Following [Cloud_and_pixel_quality_masking.ipynb](https://github.com/digitalearthafrica/deafrica-sandbox-notebooks/blob/main/Frequently_used_code/Cloud_and_pixel_quality_masking.ipynb), we choose the "cloud mask filtered" method to remove false-positive cloud features before temporal aggregation.

In [None]:
flags_def = data.pixel_quality.attrs["flags_definition"]
flags_def

In [None]:
flags_def = data.pixel_quality.attrs["flags_definition"]

quality_flags = dict(
    cloud="high_confidence", # True where there is cloud
    cirrus="high_confidence",# True where there is cirrus cloud
    cloud_shadow="high_confidence",# True where there is cloud shadow
)

# Set cloud_mask: True=cloud, False=non-cloud
mask, _= masking.create_mask_value(flags_def, **quality_flags)

# Add the cloud mask to our dataset
data['cloud_mask'] = (data['pixel_quality'] & mask) != 0

# Set the filters to apply. The integers refer to the number of pixels
filters = [("opening", 2),("dilation", 2)]

# Use the mask_cleanup function to apply the filters
data['cloud_mask_filtered'] = mask_cleanup(data['cloud_mask'], mask_filters=filters)

# erase pixels with the cloud_filtering
clear_filtered = erase_bad(data.drop_vars(['pixel_quality', 'cloud_mask_filtered', 'cloud_mask']),
                           data['cloud_mask_filtered'])

clear_filtered

## Scaling and nodata

In [None]:
# Convert the data to `float32` and set no-data values to `NaN`:
clear_filtered = to_f32(clear_filtered)

# Apply the scale and offset factors to the Landsat data
clear_filtered = 2.75e-5 * clear_filtered - 0.2

## Annual median NDVI

In [None]:
clear_filtered['ndvi'] = (clear_filtered.nir08 - clear_filtered.red)/(clear_filtered.nir08 + clear_filtered.red)

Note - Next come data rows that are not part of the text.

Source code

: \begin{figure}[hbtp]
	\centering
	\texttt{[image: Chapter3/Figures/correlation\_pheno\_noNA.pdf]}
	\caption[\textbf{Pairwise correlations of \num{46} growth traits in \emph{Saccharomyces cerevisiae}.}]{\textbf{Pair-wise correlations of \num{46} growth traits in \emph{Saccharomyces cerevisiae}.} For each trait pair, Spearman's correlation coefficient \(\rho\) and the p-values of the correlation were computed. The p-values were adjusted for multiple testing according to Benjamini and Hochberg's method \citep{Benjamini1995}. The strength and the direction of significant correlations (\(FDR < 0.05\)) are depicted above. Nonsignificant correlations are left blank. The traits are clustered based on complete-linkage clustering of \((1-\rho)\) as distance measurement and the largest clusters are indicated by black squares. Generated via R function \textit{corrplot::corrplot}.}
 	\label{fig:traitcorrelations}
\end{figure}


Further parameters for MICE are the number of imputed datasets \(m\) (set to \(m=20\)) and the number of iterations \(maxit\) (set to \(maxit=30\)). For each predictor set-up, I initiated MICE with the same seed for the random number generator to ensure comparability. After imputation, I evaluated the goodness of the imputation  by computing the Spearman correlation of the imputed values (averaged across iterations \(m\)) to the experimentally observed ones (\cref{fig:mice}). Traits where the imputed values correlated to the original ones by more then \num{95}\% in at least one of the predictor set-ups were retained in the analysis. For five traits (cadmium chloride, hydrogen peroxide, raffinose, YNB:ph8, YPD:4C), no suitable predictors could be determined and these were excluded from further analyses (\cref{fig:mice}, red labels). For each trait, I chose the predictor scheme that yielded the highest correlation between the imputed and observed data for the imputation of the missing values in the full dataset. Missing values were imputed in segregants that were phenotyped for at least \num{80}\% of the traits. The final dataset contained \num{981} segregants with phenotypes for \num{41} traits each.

annual = clear_filtered.ndvi.groupby("time.year").median().persist()

In [None]:
red = clear_filtered.red.groupby("time.year").median().persist()
red.plot(col="year", cmap="YlGn", col_wrap=4, vmin=0, vmax=1.0);

In [None]:
# Plot the output summary images (slow)
annual.plot(col="year", cmap="YlGn", col_wrap=4, vmin=0, vmax=1.0);

## Visualisation

In [None]:
# rgb(clear_filtered, bands=['red', 'green', 'blue'], col="time", col_wrap=4)

In [None]:
##
## Drat!
## Geoviews/Cartopy projection from epsg:32649 to PlateCarree doesn't work (works for S2 UTM)
##

# Generate a plot

# options = {
#     'title': f'{query["product"]}: {layer_name}',
#     'width': 1000,
#     'height': 450,
#     'aspect': 'equal',
#     'cmap': cc.rainbow,
#     'clim': (0, 0.05),                          # Limit the color range depending on the layer_name
#     'colorbar': True,
#     'tools': ['hover'],
# }

# # Set the Dataset CRS
# plot_crs = native_crs
# if plot_crs == 'epsg:4326':
#     plot_crs = ccrs.PlateCarree()


# # Native data and coastline overlay:
# # - Comment `crs`, `projection`, `coastline` to plot in native_crs coords
# # TODO: Update the axis labels to 'longitude', 'latitude' if `coastline` is used
    
# layer_plot = layer.hvplot.image(
#     x = 'x', y = 'y',                        # Dataset x,y dimension names
#     rasterize = True,                        # Use Datashader
#     aggregator = reductions.mean(),          # Datashader selects mean value
#     precompute = True,                       # Datashader precomputes what it can
#     crs = plot_crs,                          # Dataset crs
#     projection = ccrs.PlateCarree(),         # Output projection (use ccrs.PlateCarree() when coastline=True)
#     coastline='10m',                         # Coastline = '10m'/'50m'/'110m'
# ).options(opts.Image(**options)).hist(bin_range = options['clim'])

# # display(layer_plot)
# # Optional: Change the default time slider to a dropdown list, https://stackoverflow.com/a/54912917
# fig = pn.panel(layer_plot, widgets={'time': pn.widgets.Select})  # widget_location='top_left'
# display(fig)